John Neiberger jneiberger at gmail.com
Thu Aug 19 22:52:03 EDT 2010


>>>> Adam, you are my new best friend. I've been saying this for the past
>>>> few years and people still think I'm crazy. I flat out refuse to
>>>> manually configure speed and duplex for someone unless it is
>>>> demonstrated (or I can verify) that a duplex mismatch is actually
>>>> happening or there is some other extenuating circumstance that
>>>> requires it.
>>>
>>> JFTR, count me in that camp as well (and that has been discussed here
>>> on c-nsp just a few months ago as well).
>>>
>>> The PA-FE-TX is really the only thing left in our network that needs
>>> force-duplex.
>>>
>>
>>
>> I, believe it or not, still have a 3640 floating around with a NM-4E set
>> to 10/full on all interfaces. It hasn't died yet and does its intended
>> job perfectly.
>>
>> I'd tried to turn up a fast ethernet with Verizon a while back and their
>> policy was to set the ports on the overture to 100/full, no auto.
>>
>> But these are both fringe cases these days. Other than that it's autoneg
>> all the way. It's not the 90's anymore. There's absolutely no reason to
>> not use it.
>
> I think the nailing issue is still more of a problem in "telcos" as opposed
> to "isps". Telcos being in general larger, slower and more fond of process
> and procedure which once instituted are impossible to remove :)
>
> I've worked for a telco which insisted on forcing ports both internally and
> customer facing.

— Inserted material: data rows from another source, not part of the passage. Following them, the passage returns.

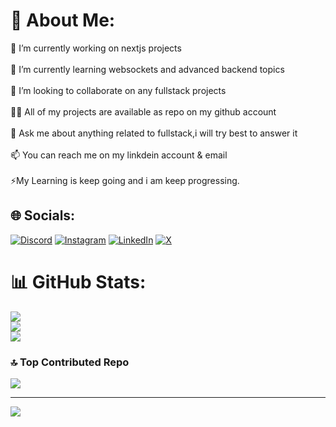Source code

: # 💫 About Me:
🔭 I’m currently working on nextjs projects<br><br>🌱 I’m currently learning websockets and advanced backend topics <br><br>👯 I’m looking to collaborate on any fullstack projects<br><br>👨‍💻 All of my projects are available as repo on my github account<br><br>💬 Ask me about anything related to fullstack,i will try best to answer it<br><br>📫 You can reach me on my linkdein account & email<br><br>⚡My Learning is keep going and i am keep progressing.


## 🌐 Socials:
[![Discord](https://img.shields.io/badge/Discord-%237289DA.svg?logo=discord&logoColor=white)](https://discord.gg/ankit000) [![Instagram](https://img.shields.io/badge/Instagram-%23E4405F.svg?logo=Instagram&logoColor=white)](https://instagram.com/https://instagram.com/ankit_kash_yap) [![LinkedIn](https://img.shields.io/badge/LinkedIn-%230077B5.svg?logo=linkedin&logoColor=white)](https://linkedin.com/in/https://www.linkedin.com/in/ankit-kashyap-coder/) [![X](https://img.shields.io/badge/X-black.svg?logo=X&logoColor=white)](https://twitter.com/kashyap_tweetts) 

# 📊 GitHub Stats:
![](https://github-readme-stats.vercel.app/api?username=kashyap1ankit&theme=dark&hide_border=false&include_all_commits=true&count_private=true)<br/>
![](https://github-readme-streak-stats.herokuapp.com/?user=kashyap1ankit&theme=dark&hide_border=false)<br/>
![](https://github-readme-stats.vercel.app/api/top-langs/?username=kashyap1ankit&theme=dark&hide_border=false&include_all_commits=true&count_private=true&layout=compact)

### 🔝 Top Contributed Repo
![](https://github-contributor-stats.vercel.app/api?username=kashyap1ankit&limit=5&theme=dracula&combine_all_yearly_contributions=true)

---
[![](https://visitcount.itsvg.in/api?id=kashyap1ankit&icon=0&color=13)](https://visitcount.itsvg.in)

<!-- Proudly created with GPRM ( https://gprm.itsvg.in ) -->
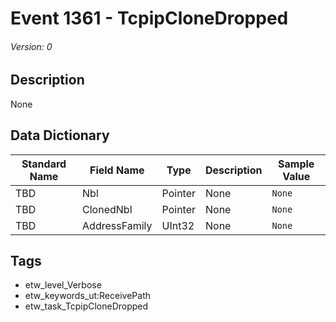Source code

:# Event 1361 - TcpipCloneDropped
###### Version: 0

## Description
None

## Data Dictionary
|Standard Name|Field Name|Type|Description|Sample Value|
|---|---|---|---|---|
|TBD|Nbl|Pointer|None|`None`|
|TBD|ClonedNbl|Pointer|None|`None`|
|TBD|AddressFamily|UInt32|None|`None`|

## Tags
* etw_level_Verbose
* etw_keywords_ut:ReceivePath
* etw_task_TcpipCloneDropped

They went so far as to force 100/full on ports facing
> phones and printers.
>
> It took a while to remove the practice. I found challenging people to tell
> me when the last time they saw an issue caused by an autonegotiating port
> where the other side wasn't forced helped quite a lot, as no one could think
> of any, it was just something they'd always done, for fear of the autoneg
> boogeyman!
>
> adam.

Even more insidious is the fact that hard-setting both sides to
100/full can actually cause a duplex mismatch. Many NIC drivers still
expect to see an autonegotiating link partner even when hard set. If
they don't detect a partner participating in Nway, they
will--according to spec--assume they are connected to a hub and fall
back to half duplex even when configured for full duplex. This is
important because most Cisco switches made in the last eight years or
so completely disable Nway if you hard set them. If you connect a
PC/server that expects an Nway partner, you'll get a duplex mismatch.
I've personally corrected this on a few hundred occasions.